#### WHAT THE TASK ASKS
In the records below, find each line containing the word "newsattorneys" and copy it.

#### DATA SHOWN
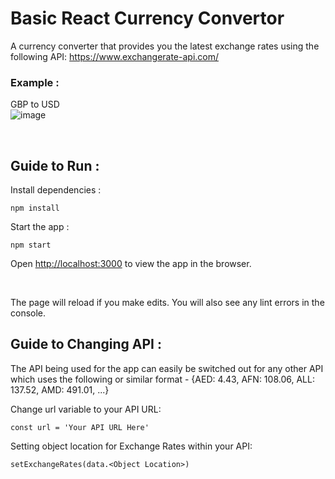 # Basic React Currency Convertor

A currency converter that provides you the latest exchange rates using the following API: https://www.exchangerate-api.com/


### Example :

GBP to USD
<br />
![image](https://user-images.githubusercontent.com/101419891/177059132-f775cbd8-811e-4116-a767-23d4ac44fa81.png)

<br />

## Guide to Run :

Install dependencies :
```
npm install
```

Start the app :
```
npm start
```

Open [http://localhost:3000](http://localhost:3000) to view the app in the browser.

<br />

The page will reload if you make edits. You will also see any lint errors in the console.


## Guide to Changing API :

The API being used for the app can easily be switched out for any other API which uses the following or similar format - 
{AED: 4.43, AFN: 108.06, ALL: 137.52, AMD: 491.01, ...}

Change url variable to your API URL:
```
const url = 'Your API URL Here'
```

Setting object location for Exchange Rates within your API:
```
setExchangeRates(data.<Object Location>)
```
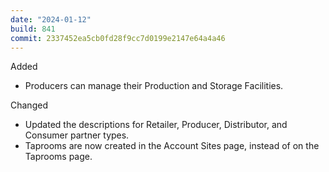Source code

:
 ```yaml
---
date: "2024-01-12"
build: 841
commit: 2337452ea5cb0fd28f9cc7d0199e2147e64a4a46
---
```


Added
- Producers can manage their Production and Storage Facilities.

Changed
- Updated the descriptions for Retailer, Producer, Distributor, and Consumer partner types.
- Taprooms are now created in the Account Sites page, instead of on the Taprooms page.
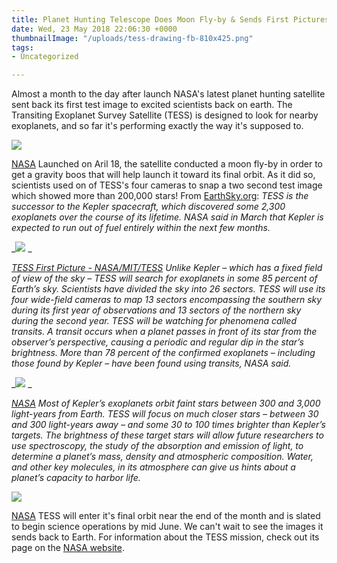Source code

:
```yaml
---
title: Planet Hunting Telescope Does Moon Fly-by & Sends First Pictures Back to Earth
date: Wed, 23 May 2018 22:06:30 +0000
thumbnailImage: "/uploads/tess-drawing-fb-810x425.png"
tags:
- Uncategorized

---
```

Almost a month to the day after launch NASA's latest planet hunting satellite sent back its first test image to excited scientists back on earth. The Transiting Exoplanet Survey Satellite (TESS) is designed to look for nearby exoplanets, and so far it's performing exactly the way it's supposed to. 

![](http://newsattorneys.staging.wpengine.com/wp-content/uploads/2018/05/tess-moon-1024x576.jpg) 

[NASA](https://www.nasa.gov/sites/default/files/thumbnails/image/tessshootsthemoon4k.jpg) Launched on Aril 18, the satellite conducted a moon fly-by in order to get a gravity boos that will help launch it toward its final orbit. As it did so, scientists used on of TESS's four cameras to snap a two second test image which showed more than 200,000 stars! From [EarthSky.org](http://earthsky.org/space/tess-planet-hunter-test-image-lunar-gravity-assist): _TESS is the successor to the Kepler spacecraft, which discovered some 2,300 exoplanets over the course of its lifetime. NASA said in March that Kepler is expected to run out of fuel entirely within the next few months._ 

_![](http://newsattorneys.staging.wpengine.com/wp-content/uploads/2018/05/tess-first-picture.jpg) _

[_TESS First Picture - NASA/MIT/TESS_](https://www.nasa.gov/sites/default/files/thumbnails/image/embargo20180518fordisplay4flat8x10300dpiedit1textflat.jpg) _Unlike Kepler – which has a fixed field of view of the sky – TESS will search for exoplanets in some 85 percent of Earth’s sky. Scientists have divided the sky into 26 sectors. TESS will use its four wide-field cameras to map 13 sectors encompassing the southern sky during its first year of observations and 13 sectors of the northern sky during the second year. TESS will be watching for phenomena called transits. A transit occurs when a planet passes in front of its star from the observer’s perspective, causing a periodic and regular dip in the star’s brightness. More than 78 percent of the confirmed exoplanets – including those found by Kepler – have been found using transits, NASA said._ 

_![](http://newsattorneys.staging.wpengine.com/wp-content/uploads/2018/05/tess-lava-planet-1024x768.jpg) _

[_NASA_](https://blogs.nasa.gov/tess/wp-content/uploads/sites/281/2018/04/TESSLavaPlanet31_print.jpg) _Most of Kepler’s exoplanets orbit faint stars between 300 and 3,000 light-years from Earth. TESS will focus on much closer stars – between 30 and 300 light-years away – and some 30 to 100 times brighter than Kepler’s targets. The brightness of these target stars will allow future researchers to use spectroscopy, the study of the absorption and emission of light, to determine a planet’s mass, density and atmospheric composition. Water, and other key molecules, in its atmosphere can give us hints about a planet’s capacity to harbor life._ 

![](http://newsattorneys.staging.wpengine.com/wp-content/uploads/2018/05/tess-orbital-trailblazer.png) 

[NASA](https://blogs.nasa.gov/tess/wp-content/uploads/sites/281/2018/04/TESSimg-1000.jpg) TESS will enter it's final orbit near the end of the month and is slated to begin science operations by mid June. We can't wait to see the images it sends back to Earth. For information about the TESS mission, check out its page on the [NASA website](https://www.nasa.gov/tess-transiting-exoplanet-survey-satellite).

#### RESPONSE TO THIS EXERCISE
![](http://newsattorneys.staging.wpengine.com/wp-content/uploads/2018/05/tess-moon-1024x576.jpg) 
_![](http://newsattorneys.staging.wpengine.com/wp-content/uploads/2018/05/tess-first-picture.jpg) _
_![](http://newsattorneys.staging.wpengine.com/wp-content/uploads/2018/05/tess-lava-planet-1024x768.jpg) _
![](http://newsattorneys.staging.wpengine.com/wp-content/uploads/2018/05/tess-orbital-trailblazer.png) 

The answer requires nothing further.